Chesterfield FC left Saltergate nearly four years ago now, and I still catch myself thinking or saying ‘Saltergate’ when talking about home games, rather than ‘the B2net’ or ‘the ProAct’ (two names in less than four years…).
My first time at Saltergate was 1988-ish with my Dad (of course), to see us play Doncaster Rovers. I can’t be certain of the facts, but my memory tells me we either lost 1-0 or drew 1-1. I’m almost entirely certain however that Rovers’ Lee Turnbull, later to play for us, was booked (I refuse to verify or refute these memories on the internet; that’s not the point). That first match was spent in the wooden seats of the centre stand, the best stand, even (or especially) including the redeveloped Compton Street side, with its fresh concrete and blue plastic seats of the early 2000s.

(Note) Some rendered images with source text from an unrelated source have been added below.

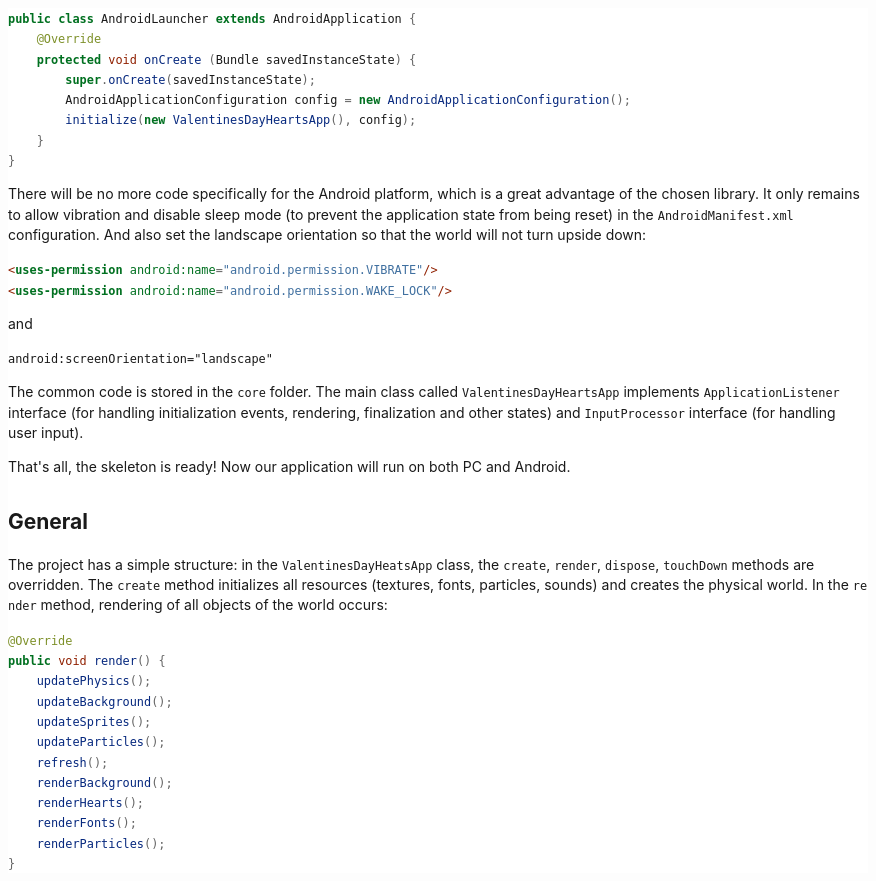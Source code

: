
 ```java
public class AndroidLauncher extends AndroidApplication {
	@Override
	protected void onCreate (Bundle savedInstanceState) {
		super.onCreate(savedInstanceState);
		AndroidApplicationConfiguration config = new AndroidApplicationConfiguration();
		initialize(new ValentinesDayHeartsApp(), config);
	}
}
```

There will be no more code specifically for the Android platform, which is a
great advantage of the chosen library. It only remains to allow vibration and
disable sleep mode (to prevent the application state from being reset) in the
`AndroidManifest.xml` configuration. And also set the landscape orientation so
that the world will not turn upside down:

```html
<uses-permission android:name="android.permission.VIBRATE"/>
<uses-permission android:name="android.permission.WAKE_LOCK"/>
```

and

```html
android:screenOrientation="landscape"
```

The common code is stored in the `core` folder. The main class called
`ValentinesDayHeartsApp` implements `ApplicationListener` interface (for
handling initialization events, rendering, finalization and other states) and
`InputProcessor` interface (for handling user input).

That's all, the skeleton is ready! Now our application will run on both PC and
Android.

## General

The project has a simple structure: in the `ValentinesDayHeatsApp` class, the
`create`, `render`, `dispose`, `touchDown` methods are overridden. The `create`
method initializes all resources (textures, fonts, particles, sounds) and
creates the physical world. In the `render` method, rendering of all objects of
the world occurs:

```java
@Override
public void render() {
    updatePhysics();
    updateBackground();
    updateSprites();
    updateParticles();
    refresh();
    renderBackground();
    renderHearts();
    renderFonts();
    renderParticles();
}
```
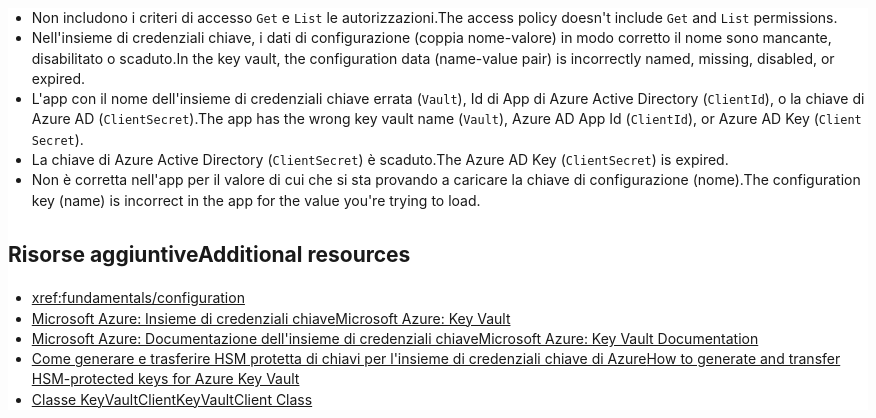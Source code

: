 * <span data-ttu-id="81f53-222">Non includono i criteri di accesso `Get` e `List` le autorizzazioni.</span><span class="sxs-lookup"><span data-stu-id="81f53-222">The access policy doesn't include `Get` and `List` permissions.</span></span>
* <span data-ttu-id="81f53-223">Nell'insieme di credenziali chiave, i dati di configurazione (coppia nome-valore) in modo corretto il nome sono mancante, disabilitato o scaduto.</span><span class="sxs-lookup"><span data-stu-id="81f53-223">In the key vault, the configuration data (name-value pair) is incorrectly named, missing, disabled, or expired.</span></span>
* <span data-ttu-id="81f53-224">L'app con il nome dell'insieme di credenziali chiave errata (`Vault`), Id di App di Azure Active Directory (`ClientId`), o la chiave di Azure AD (`ClientSecret`).</span><span class="sxs-lookup"><span data-stu-id="81f53-224">The app has the wrong key vault name (`Vault`), Azure AD App Id (`ClientId`), or Azure AD Key (`ClientSecret`).</span></span>
* <span data-ttu-id="81f53-225">La chiave di Azure Active Directory (`ClientSecret`) è scaduto.</span><span class="sxs-lookup"><span data-stu-id="81f53-225">The Azure AD Key (`ClientSecret`) is expired.</span></span>
* <span data-ttu-id="81f53-226">Non è corretta nell'app per il valore di cui che si sta provando a caricare la chiave di configurazione (nome).</span><span class="sxs-lookup"><span data-stu-id="81f53-226">The configuration key (name) is incorrect in the app for the value you're trying to load.</span></span>

## <a name="additional-resources"></a><span data-ttu-id="81f53-227">Risorse aggiuntive</span><span class="sxs-lookup"><span data-stu-id="81f53-227">Additional resources</span></span>
* <xref:fundamentals/configuration>
* [<span data-ttu-id="81f53-228">Microsoft Azure: Insieme di credenziali chiave</span><span class="sxs-lookup"><span data-stu-id="81f53-228">Microsoft Azure: Key Vault</span></span>](https://azure.microsoft.com/services/key-vault/)
* [<span data-ttu-id="81f53-229">Microsoft Azure: Documentazione dell'insieme di credenziali chiave</span><span class="sxs-lookup"><span data-stu-id="81f53-229">Microsoft Azure: Key Vault Documentation</span></span>](https://docs.microsoft.com/azure/key-vault/)
* [<span data-ttu-id="81f53-230">Come generare e trasferire HSM protetta di chiavi per l'insieme di credenziali chiave di Azure</span><span class="sxs-lookup"><span data-stu-id="81f53-230">How to generate and transfer HSM-protected keys for Azure Key Vault</span></span>](https://docs.microsoft.com/azure/key-vault/key-vault-hsm-protected-keys)
* [<span data-ttu-id="81f53-231">Classe KeyVaultClient</span><span class="sxs-lookup"><span data-stu-id="81f53-231">KeyVaultClient Class</span></span>](https://msdn.microsoft.com/library/microsoft.azure.keyvault.keyvaultclient.aspx)
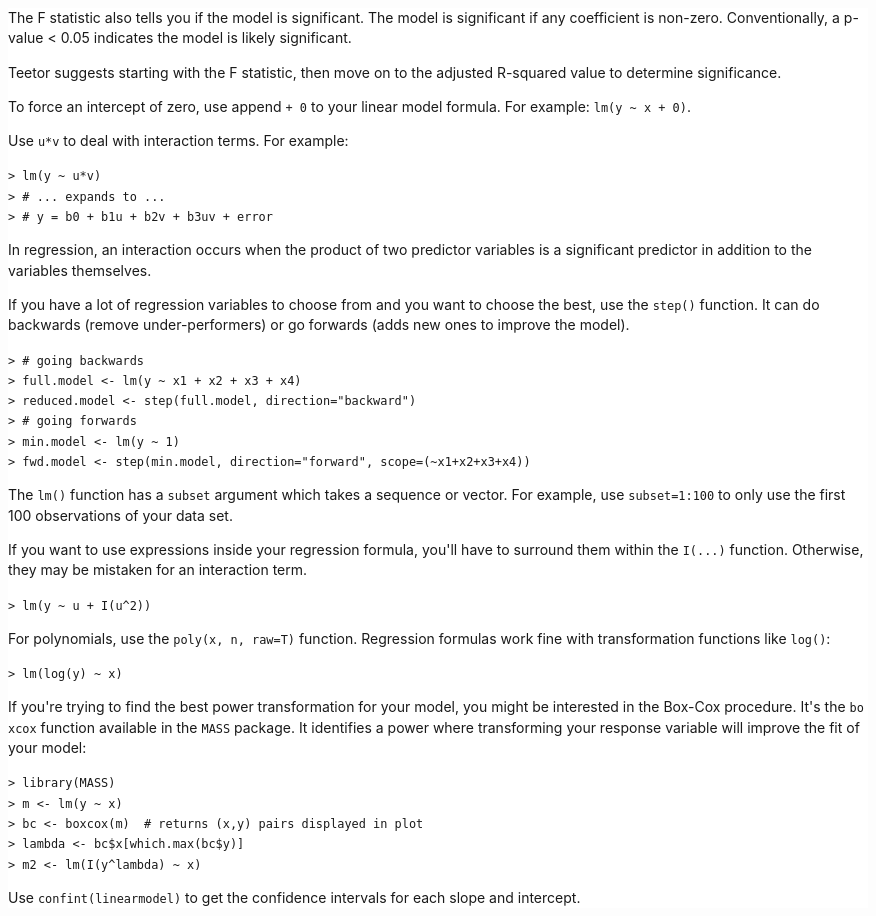 The F statistic also tells you if the model is significant.  The model is
significant if any coefficient is non-zero.  Conventionally, a p-value < 0.05
indicates the model is likely significant.

Teetor suggests starting with the F statistic, then move on to the adjusted
R-squared value to determine significance.

To force an intercept of zero, use append `+ 0` to your linear model formula.
For example: `lm(y ~ x + 0)`.

Use `u*v` to deal with interaction terms.  For example:

    > lm(y ~ u*v)
    > # ... expands to ...
    > # y = b0 + b1u + b2v + b3uv + error

In regression, an interaction occurs when the product of two predictor
variables is a significant predictor in addition to the variables themselves.

If you have a lot of regression variables to choose from and you want to
choose the best, use the `step()` function.  It can do backwards (remove
under-performers) or go forwards (adds new ones to improve the model).

    > # going backwards
    > full.model <- lm(y ~ x1 + x2 + x3 + x4)
    > reduced.model <- step(full.model, direction="backward")
    > # going forwards
    > min.model <- lm(y ~ 1)
    > fwd.model <- step(min.model, direction="forward", scope=(~x1+x2+x3+x4))

The `lm()` function has a `subset` argument which takes a sequence or vector.
For example, use `subset=1:100` to only use the first 100 observations of your
data set.

If you want to use expressions inside your regression formula, you'll have to
surround them within the `I(...)` function.  Otherwise, they may be mistaken
for an interaction term.

    > lm(y ~ u + I(u^2))

For polynomials, use the `poly(x, n, raw=T)` function.  Regression formulas
work fine with transformation functions like `log()`:

    > lm(log(y) ~ x)

If you're trying to find the best power transformation for your model, you
might be interested in the Box-Cox procedure.  It's the `boxcox` function
available in the `MASS` package.  It identifies a power where transforming your
response variable will improve the fit of your model:

    > library(MASS)
    > m <- lm(y ~ x)
    > bc <- boxcox(m)  # returns (x,y) pairs displayed in plot
    > lambda <- bc$x[which.max(bc$y)]
    > m2 <- lm(I(y^lambda) ~ x)

Use `confint(linearmodel)` to get the confidence intervals for each slope and
intercept.
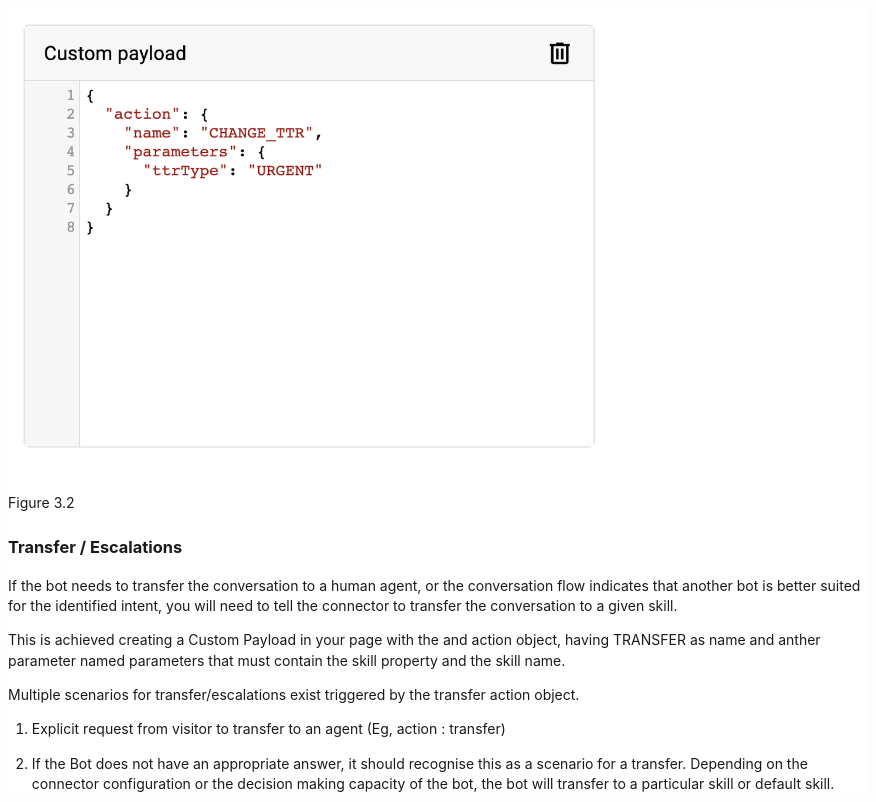 <img class="fancyimage" style="width:600px" src="img/dialogflowcx/image_9.png">

Figure 3.2

### Transfer / Escalations

If the bot needs to transfer the conversation to a human agent, or the conversation flow indicates that another bot is better suited for the identified intent, you will need to tell the connector to transfer the conversation to a given skill.

This is achieved creating a Custom Payload in your page with the and action object, having TRANSFER as name and anther parameter named parameters that must contain the skill property and the skill name. 

Multiple scenarios for transfer/escalations exist triggered by the transfer action object.

1. Explicit request from visitor to transfer to an agent (Eg, action : transfer)

2. If the Bot does not have an appropriate answer, it should recognise this as a scenario for a transfer.
   Depending on the connector configuration or the decision making capacity of the bot, the bot will transfer to a particular skill or default skill.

Over the years, my Dad and I spent time in each of the three home sections. In fact we spent a good number of years making a half-time migration from the Compton Street side to the Kop, or vice versa depending on which way we were kicking. For one match we had to make a pre-match migration from the centre stand to the Kop: we were playing promotion rivals Carlisle and all the centre stands tickets had gone before we got there, so we managed to get into the Kop. Several of those who couldn’t get in ended up watching a 21-game unbeaten run come to an end from the roof of the church behind the away end.
For the last few years at Saltergate we were back in the centre stand, with the added security of season tickets, my Dad in seat M26 and me in M25. This gave us a halfway line view of the dug-outs, the Kop’s inflatable spire, and a hole in the corrugated iron roof above our heads which was there for a very, very long time. An electronic clock was installed on the facing Compton Street side, which was a real step forward. It meant that frequent, desperate checks of the wrist watch became a thing of the past… until it stopped working and was left unrepaired, when they started up again. This felt somehow fitting, given that Saltergate was the last league ground in the country to get floodlights (my Dad occasionally mentions 1960s 3:00 Tuesday afternoon kick-offs) – and they were second-hand ones at that.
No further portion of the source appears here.